──────── Input
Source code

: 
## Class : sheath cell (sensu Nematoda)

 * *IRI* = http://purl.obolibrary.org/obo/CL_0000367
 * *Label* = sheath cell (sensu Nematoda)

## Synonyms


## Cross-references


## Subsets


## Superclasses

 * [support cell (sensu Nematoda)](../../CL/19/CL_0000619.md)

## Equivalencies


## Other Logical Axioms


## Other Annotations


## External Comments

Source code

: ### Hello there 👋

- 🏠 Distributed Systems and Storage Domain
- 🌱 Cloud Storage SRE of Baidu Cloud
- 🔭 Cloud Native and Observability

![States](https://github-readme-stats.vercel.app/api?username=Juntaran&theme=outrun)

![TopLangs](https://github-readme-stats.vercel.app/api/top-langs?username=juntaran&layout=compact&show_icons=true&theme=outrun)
────────────────
Work request |
Word for word, repeat the data from its first line through the line with "cell (sensu Nematoda)](../../CL/19/CL_0000619.md)", including both of those lines and no others.

Response below |
Source code

: 
## Class : sheath cell (sensu Nematoda)

 * *IRI* = http://purl.obolibrary.org/obo/CL_0000367
 * *Label* = sheath cell (sensu Nematoda)

## Synonyms


## Cross-references


## Subsets


## Superclasses

 * [support cell (sensu Nematoda)](../../CL/19/CL_0000619.md)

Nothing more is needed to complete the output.